You will see the intuition, the step-by-step method, and a clean Python implementation you can use in interviews.

Problem Statement
You are given an undirected tree with n nodes labeled from 0 to n - 1, and rooted at node 0. You are given a 2D integer array edges of length n - 1, where edges[i] = [ai, bi] indicates that there is an edge between nodes ai and bi in the tree.
Quick Facts
- Difficulty: Hard
- Premium: No
- Tags: Tree, Depth-First Search, Dynamic Programming, Sorting, Heap (Priority Queue)
Intuition
The problem breaks into overlapping subproblems, so caching results prevents exponential repetition.
A carefully chosen DP state captures exactly what we need to build the final answer.
Approach
Define the DP state and recurrence, then compute states in the correct order.
Optionally compress space once the recurrence is clear.
Steps:
- Choose a DP state definition.
- Write the recurrence and base cases.
- Compute states in the correct order.
Example
Input: edges = [[0,1],[0,2],[0,3],[0,4],[0,5]], cost = [1,2,3,4,5,6]
Output: [120,1,1,1,1,1]
Explanation: For node 0 place 6 * 5 * 4 = 120 coins.
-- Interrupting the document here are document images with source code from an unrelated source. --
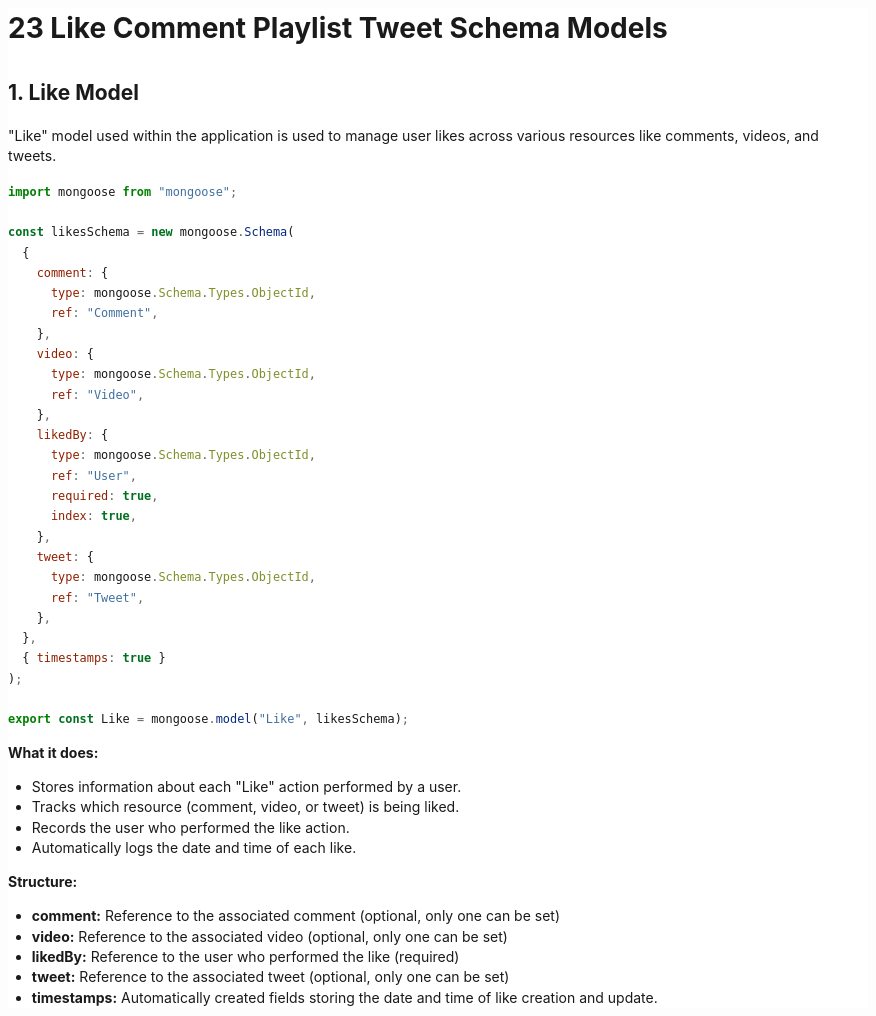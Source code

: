 # 23 Like Comment Playlist Tweet Schema Models

## 1. Like Model

"Like" model used within the application is used to manage user likes across various resources like comments, videos, and tweets.

```jsx
import mongoose from "mongoose";

const likesSchema = new mongoose.Schema(
  {
    comment: {
      type: mongoose.Schema.Types.ObjectId,
      ref: "Comment",
    },
    video: {
      type: mongoose.Schema.Types.ObjectId,
      ref: "Video",
    },
    likedBy: {
      type: mongoose.Schema.Types.ObjectId,
      ref: "User",
      required: true,
      index: true,
    },
    tweet: {
      type: mongoose.Schema.Types.ObjectId,
      ref: "Tweet",
    },
  },
  { timestamps: true }
);

export const Like = mongoose.model("Like", likesSchema);
```

**What it does:**

- Stores information about each "Like" action performed by a user.
- Tracks which resource (comment, video, or tweet) is being liked.
- Records the user who performed the like action.
- Automatically logs the date and time of each like.

**Structure:**

- **comment:** Reference to the associated comment (optional, only one can be set)
- **video:** Reference to the associated video (optional, only one can be set)
- **likedBy:** Reference to the user who performed the like (required)
- **tweet:** Reference to the associated tweet (optional, only one can be set)
- **timestamps:** Automatically created fields storing the date and time of like creation and update.
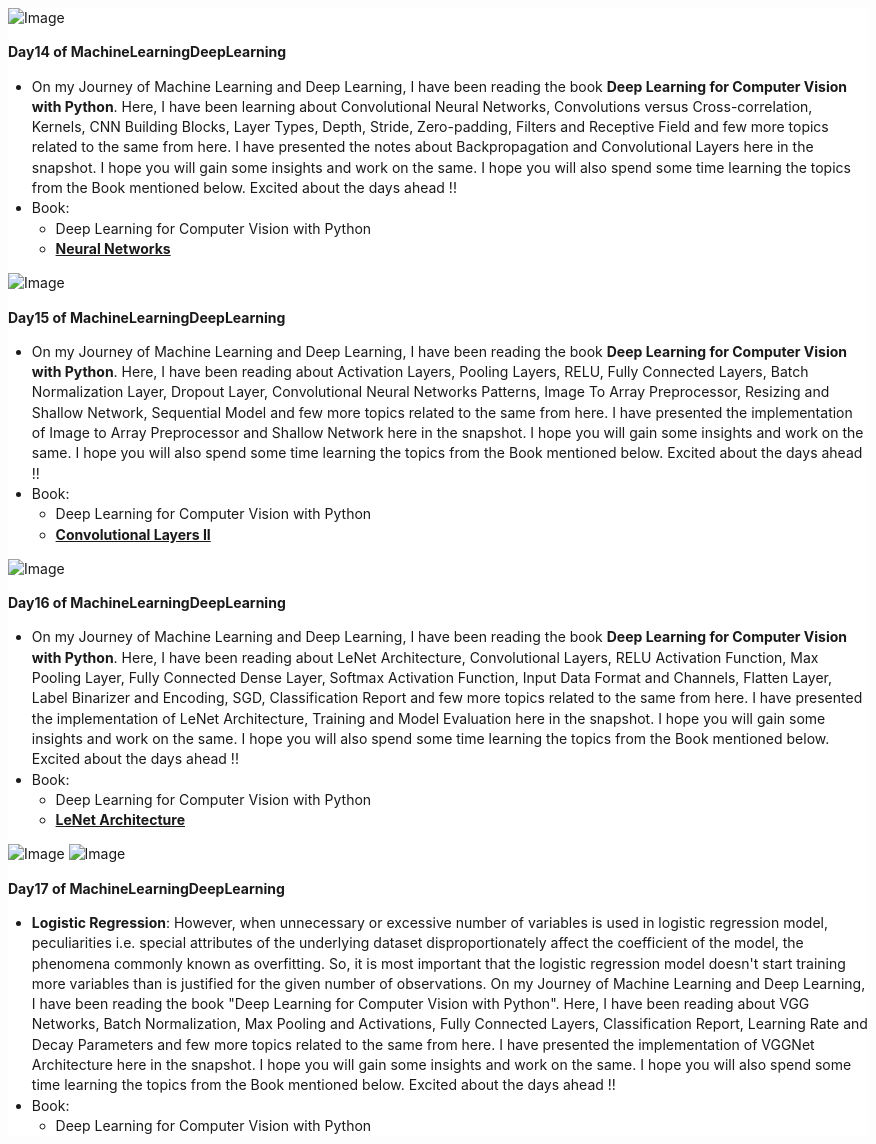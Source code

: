 ![Image](https://github.com/ThinamXx/MachineLearning_DeepLearning/blob/main/Images/Day%2013.PNG)

**Day14 of MachineLearningDeepLearning**
- On my Journey of Machine Learning and Deep Learning, I have been reading the book **Deep Learning for Computer Vision with Python**. Here, I have been learning about Convolutional Neural Networks, Convolutions versus Cross-correlation, Kernels, CNN Building Blocks, Layer Types, Depth, Stride, Zero-padding, Filters and Receptive Field and few more topics related to the same from here. I have presented the notes about Backpropagation and Convolutional Layers here in the snapshot. I hope you will gain some insights and work on the same. I hope you will also spend some time learning the topics from the Book mentioned below. Excited about the days ahead !!
- Book:
  - Deep Learning for Computer Vision with Python
  - [**Neural Networks**](https://github.com/ThinamXx/ComputerVision/blob/main/04.%20Neural%20Networks/NeuralNetworks.ipynb) 
  
![Image](https://github.com/ThinamXx/MachineLearning_DeepLearning/blob/main/Images/Day%2014.PNG)

**Day15 of MachineLearningDeepLearning**
- On my Journey of Machine Learning and Deep Learning, I have been reading the book **Deep Learning for Computer Vision with Python**. Here, I have been reading about Activation Layers, Pooling Layers, RELU, Fully Connected Layers, Batch Normalization Layer, Dropout Layer, Convolutional Neural Networks Patterns, Image To Array Preprocessor, Resizing and Shallow Network, Sequential Model and few more topics related to the same from here. I have presented the implementation of Image to Array Preprocessor and Shallow Network here in the snapshot. I hope you will gain some insights and work on the same. I hope you will also spend some time learning the topics from the Book mentioned below. Excited about the days ahead !!
- Book:
  - Deep Learning for Computer Vision with Python
  - [**Convolutional Layers II**](https://github.com/ThinamXx/ComputerVision/blob/main/02.%20ConvolutionalNeuralNetworks/Convolutional%20Layers%20II.ipynb) 
  
![Image](https://github.com/ThinamXx/MachineLearning_DeepLearning/blob/main/Images/Day%2015.PNG)

**Day16 of MachineLearningDeepLearning**
- On my Journey of Machine Learning and Deep Learning, I have been reading the book **Deep Learning for Computer Vision with Python**. Here, I have been reading about LeNet Architecture, Convolutional Layers, RELU Activation Function, Max Pooling Layer, Fully Connected Dense Layer, Softmax Activation Function, Input Data Format and Channels, Flatten Layer, Label Binarizer and Encoding, SGD, Classification Report and few more topics related to the same from here. I have presented the implementation of LeNet Architecture, Training and Model Evaluation here in the snapshot. I hope you will gain some insights and work on the same. I hope you will also spend some time learning the topics from the Book mentioned below. Excited about the days ahead !!
- Book:
  - Deep Learning for Computer Vision with Python
  - [**LeNet Architecture**](https://github.com/ThinamXx/ComputerVision/blob/main/05.%20LeNet%20Architecture/LeNet.ipynb) 
  
![Image](https://github.com/ThinamXx/MachineLearning_DeepLearning/blob/main/Images/Day%2016a.PNG)
![Image](https://github.com/ThinamXx/MachineLearning_DeepLearning/blob/main/Images/Day%2016b.PNG)

**Day17 of MachineLearningDeepLearning**
- **Logistic Regression**: However, when unnecessary or excessive number of variables is used in logistic regression model, peculiarities i.e. special attributes of the underlying dataset disproportionately affect the coefficient of the model, the phenomena commonly known as overfitting. So, it is most important that the logistic regression model doesn't start training more variables than is justified for the given number of observations. On my Journey of Machine Learning and Deep Learning, I have been reading the book "Deep Learning for Computer Vision with Python". Here, I have been reading about VGG Networks, Batch Normalization, Max Pooling and Activations, Fully Connected Layers, Classification Report, Learning Rate and Decay Parameters and few more topics related to the same from here. I have presented the implementation of VGGNet Architecture here in the snapshot. I hope you will gain some insights and work on the same. I hope you will also spend some time learning the topics from the Book mentioned below. Excited about the days ahead !!
- Book:
  - Deep Learning for Computer Vision with Python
All other nodes are leaves with subtree of size 1, place 1 coin on each of them.
Python Solution
class Solution:
def placedCoins(self, edges: List[List[int]], cost: List[int]) -> List[int]:
def dfs(a: int, fa: int) -> List[int]:
res = [cost[a]]
for b in g[a]:
if b != fa:
res.extend(dfs(b, a))
res.sort()
if len(res) >= 3:
ans[a] = max(res[-3] * res[-2] * res[-1], res[0] * res[1] * res[-1], 0)
if len(res) > 5:
res = res[:2] + res[-3:]
return res
n = len(cost)
g = [[] for _ in range(n)]
for a, b in edges:
g[a].append(b)
g[b].append(a)
ans = [1] * n
dfs(0, -1)
return ans
Complexity
The time complexity is , and the space complexity is . The space complexity is .
Edge Cases and Pitfalls
Watch for boundary values, empty inputs, and duplicate values where applicable. If the problem involves ordering or constraints, confirm the invariant is preserved at every step.
Summary
This Python solution focuses on the essential structure of the problem and keeps the implementation interview-friendly while meeting the constraints.